PROBLEM TO WORK ON -
The answer must consist of every line below that holds the word "method".

(Collected data)
================================

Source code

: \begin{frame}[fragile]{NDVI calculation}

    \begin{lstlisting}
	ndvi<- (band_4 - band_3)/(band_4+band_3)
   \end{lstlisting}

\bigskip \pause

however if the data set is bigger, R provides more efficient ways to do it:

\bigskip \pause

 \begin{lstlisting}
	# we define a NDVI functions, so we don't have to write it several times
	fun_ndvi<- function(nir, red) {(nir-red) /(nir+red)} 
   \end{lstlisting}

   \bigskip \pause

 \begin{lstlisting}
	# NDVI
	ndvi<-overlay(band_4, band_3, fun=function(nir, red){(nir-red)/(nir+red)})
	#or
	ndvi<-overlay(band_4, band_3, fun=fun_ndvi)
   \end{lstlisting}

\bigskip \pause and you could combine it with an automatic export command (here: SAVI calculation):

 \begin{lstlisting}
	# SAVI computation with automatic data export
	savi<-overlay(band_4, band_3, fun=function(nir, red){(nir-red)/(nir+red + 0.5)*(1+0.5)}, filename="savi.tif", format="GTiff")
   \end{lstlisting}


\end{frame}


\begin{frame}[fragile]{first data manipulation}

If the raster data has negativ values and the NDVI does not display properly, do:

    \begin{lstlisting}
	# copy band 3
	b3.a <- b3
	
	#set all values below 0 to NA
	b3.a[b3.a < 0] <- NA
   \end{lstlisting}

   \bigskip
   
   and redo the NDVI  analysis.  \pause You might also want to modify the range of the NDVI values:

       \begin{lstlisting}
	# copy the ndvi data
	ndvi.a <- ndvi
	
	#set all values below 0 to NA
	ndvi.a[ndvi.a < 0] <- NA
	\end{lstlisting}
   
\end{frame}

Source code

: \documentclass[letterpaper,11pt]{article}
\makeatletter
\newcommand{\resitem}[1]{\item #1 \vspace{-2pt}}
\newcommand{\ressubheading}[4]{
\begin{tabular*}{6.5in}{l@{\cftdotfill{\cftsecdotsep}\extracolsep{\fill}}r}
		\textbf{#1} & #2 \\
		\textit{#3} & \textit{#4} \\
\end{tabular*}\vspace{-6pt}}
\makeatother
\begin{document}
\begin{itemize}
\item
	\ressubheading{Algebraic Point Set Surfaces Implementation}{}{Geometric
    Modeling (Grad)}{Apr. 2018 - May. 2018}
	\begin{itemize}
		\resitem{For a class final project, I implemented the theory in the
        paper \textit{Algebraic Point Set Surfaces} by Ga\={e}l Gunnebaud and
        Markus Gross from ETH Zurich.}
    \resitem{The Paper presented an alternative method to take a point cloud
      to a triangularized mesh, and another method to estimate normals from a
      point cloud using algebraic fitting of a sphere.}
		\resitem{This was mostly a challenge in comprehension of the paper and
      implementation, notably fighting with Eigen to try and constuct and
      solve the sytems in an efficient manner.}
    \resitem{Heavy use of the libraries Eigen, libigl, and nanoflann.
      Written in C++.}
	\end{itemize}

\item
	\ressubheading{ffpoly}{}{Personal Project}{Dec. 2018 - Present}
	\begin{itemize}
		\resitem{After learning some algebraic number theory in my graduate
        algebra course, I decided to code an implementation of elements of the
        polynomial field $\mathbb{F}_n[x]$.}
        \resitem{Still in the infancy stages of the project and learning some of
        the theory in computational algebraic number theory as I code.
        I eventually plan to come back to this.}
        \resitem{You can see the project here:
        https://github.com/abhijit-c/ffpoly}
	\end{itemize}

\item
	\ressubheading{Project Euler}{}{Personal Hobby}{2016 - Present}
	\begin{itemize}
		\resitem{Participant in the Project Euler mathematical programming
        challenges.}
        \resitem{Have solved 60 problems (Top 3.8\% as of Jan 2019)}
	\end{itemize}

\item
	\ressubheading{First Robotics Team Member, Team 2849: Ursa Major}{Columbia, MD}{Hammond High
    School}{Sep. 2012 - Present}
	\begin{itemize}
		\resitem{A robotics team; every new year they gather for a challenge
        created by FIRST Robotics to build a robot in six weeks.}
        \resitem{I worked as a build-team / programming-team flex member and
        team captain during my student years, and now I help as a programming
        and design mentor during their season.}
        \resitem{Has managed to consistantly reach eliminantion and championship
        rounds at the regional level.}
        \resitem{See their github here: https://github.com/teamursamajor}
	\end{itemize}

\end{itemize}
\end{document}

================================

EXPECTED ANSWER -
    \resitem{The Paper presented an alternative method to take a point cloud
      to a triangularized mesh, and another method to estimate normals from a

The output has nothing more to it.